In the previous section we discovered how to make a confidence interval for estimating population mean. However we knew what the population standard deviation ($\sigma$) was. However it is not always the case that $\sigma$ is known.

If population standard deviation ($\sigma$) is unknown then to make a confidence interval to estimate population mean we cannot our old formula for error: $E=Z_\frac{\sigma}{2}*\frac{\sigma}{\sqrt{n}}$ as it requires a knowledge of $\sigma$. So instead we are required to use a thing called t-scores ($t_{\frac{\alpha}{2}})$.

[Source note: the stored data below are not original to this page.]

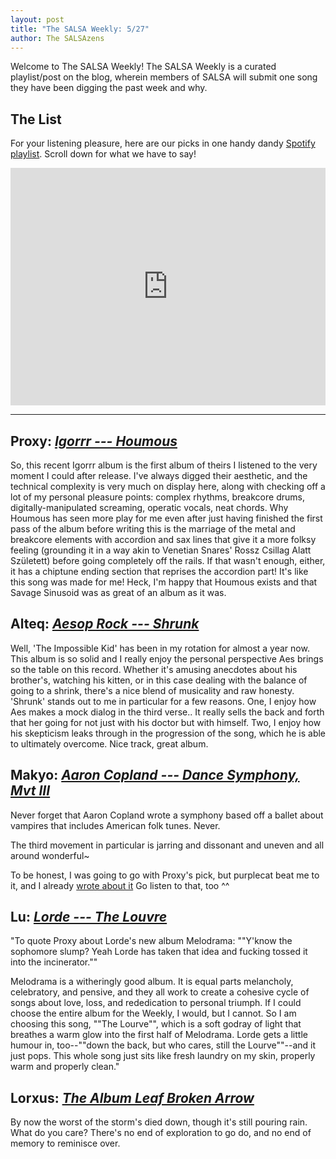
 ```yaml
---
layout: post
title: "The SALSA Weekly: 5/27"
author: The SALSAzens
---
```


Welcome to The SALSA Weekly! The SALSA Weekly is a curated playlist/post on the blog, wherein members of SALSA will submit one song they have been digging the past week and why.

<style>
iframe { margin: 0 auto; display: block; width: 100%; }
</style>

## The List

For your listening pleasure, here are our picks in one handy dandy [Spotify playlist](https://open.spotify.com/user/lunostophiles/playlist/4EbcmkYDJQKAI2Z4XAIYIS). Scroll down for what we have to say!

<iframe src="https://open.spotify.com/embed/user/lunostophiles/playlist/4EbcmkYDJQKAI2Z4XAIYIS" width="300" height="380" frameborder="0" allowtransparency="true"></iframe>

-----

## Proxy: [*Igorrr --- Houmous*](https://open.spotify.com/track/0Zy1tSVAQ8pIugxsEbeAar)

So, this recent Igorrr album is the first album of theirs I listened to the very moment I could after release.  I've always digged their aesthetic, and the technical complexity is very much on display here, along with checking off a lot of my personal pleasure points: complex rhythms, breakcore drums, digitally-manipulated screaming, operatic vocals, neat chords.  Why Houmous has seen more play for me even after just having finished the first pass of the album before writing this is the marriage of the metal and breakcore elements with accordion and sax lines that give it a more folksy feeling (grounding it in a way akin to Venetian Snares' Rossz Csillag Alatt Született) before going completely off the rails.  If that wasn't enough, either, it has a chiptune ending section that reprises the accordion part!  It's like this song was made for me!  Heck, I'm happy that Houmous exists and that Savage Sinusoid was as great of an album as it was.

## Alteq: [*Aesop Rock --- Shrunk*](https://open.spotify.com/track/1Wve83RcS2IGmWyCYSGVqr)

Well, 'The Impossible Kid' has been in my rotation for almost a year now. This album is so solid and I really enjoy the personal perspective Aes brings so the table on this record. Whether it's amusing anecdotes about his brother's, watching his kitten, or in this case dealing with the balance of going to a shrink, there's a nice blend of musicality and raw honesty. 'Shrunk' stands out to me in particular for a few reasons. One, I enjoy how Aes makes a mock dialog in the third verse.. It really sells the back and forth that her going for not just with his doctor but with himself. Two, I enjoy how his skepticism leaks through in the progression of the song, which he is able to ultimately overcome. Nice track, great album.

## Makyo: [*Aaron Copland --- Dance Symphony, Mvt III*](https://open.spotify.com/track/2sIs8tB6tlg1bS1T04x6mG)

Never forget that Aaron Copland wrote a symphony based off a ballet about vampires that includes American folk tunes. Never.

The third movement in particular is jarring and dissonant and uneven and all around wonderful~

To be honest, I was going to go with Proxy's pick, but purplecat beat me to it, and I already [wrote about it](/2017/06/16/savage-sinusoid/) Go listen to that, too ^^

## Lu: [*Lorde --- The Louvre*](https://open.spotify.com/track/5q4BpnMrYEFzLO0dYODj6J)

"To quote Proxy about Lorde's new album Melodrama: ""Y'know the sophomore slump? Yeah Lorde has taken that idea and fucking tossed it into the incinerator.""

Melodrama is a witheringly good album. It is equal parts melancholy, celebratory, and pensive, and they all work to create a cohesive cycle of songs about love, loss, and rededication to personal triumph. If I could choose the entire album for the Weekly, I would, but I cannot. So I am choosing this song, ""The Lourve"", which is a soft godray of light that breathes a warm glow into the first half of Melodrama. Lorde gets a little humour in, too--""down the back, but who cares, still the Lourve""--and it just pops. This whole song just sits like fresh laundry on my skin, properly warm and properly clean."

## Lorxus: [*The Album Leaf Broken Arrow*](https://www.youtube.com/watch?v=UkKcEia0-N8)

By now the worst of the storm's died down, though it's still pouring rain. What do you care? There's no end of exploration to go do, and no end of memory to reminisce over.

Once we find the t-scores for particular values (this is done in a similar way to finding z-scores) we have a new formula for the Margin of Error:
$E=Z_\frac{\sigma}{2}*\frac{S}{\sqrt{n}}$
• Introduction
How do we estimate population mean when ? is unknown?

• 1.
Determining a Confidence Interval for a Population Mean using t-distributions
The "Vendee Globe" is an around the world solo yacht race. In a particular year 31 sailors did the race and finished with an average time of 123 days, with a standard deviation of 11 days. With a t-score of $t_\frac{\alpha}{2}=2.45$ construct a confidence interval for the average amount of time it takes the average Vendee Globe sailor to circumnavigate the world (sail around the world).

• 2.
In "Anchiles", a small made-up town near the equator, 15 random days were sampled and found to have an average temperature of 28°C, with a standard deviation of 4°C. Assume that the average daily temperature of this town is normally distributed.
a)
With a 95% confidence where does the average daily temperature of Anchiles lie?

b)
What if we knew that in fact that the standard deviation of temperature was 4°C for the entire population? Then with a 95% confidence where does the average daily temperature of Anchiles lie?

c)
From the previous two questions, which has a larger confidence interval? Why might that be the case? Look at the t-scores as the sample gets larger and larger.

• 3.
Determining the Sample Standard Deviation with a given Margin of Error
From a sample of 25 new drivers it was found that the average age that a young adult in British Columbia receives their driver's license is given with a 90% confidence as somewhere in the interval of 16.72< $\mu$ <23.28 years old. Assume that the age that new drivers receive their license is normally distributed. What was the standard deviation from this sample?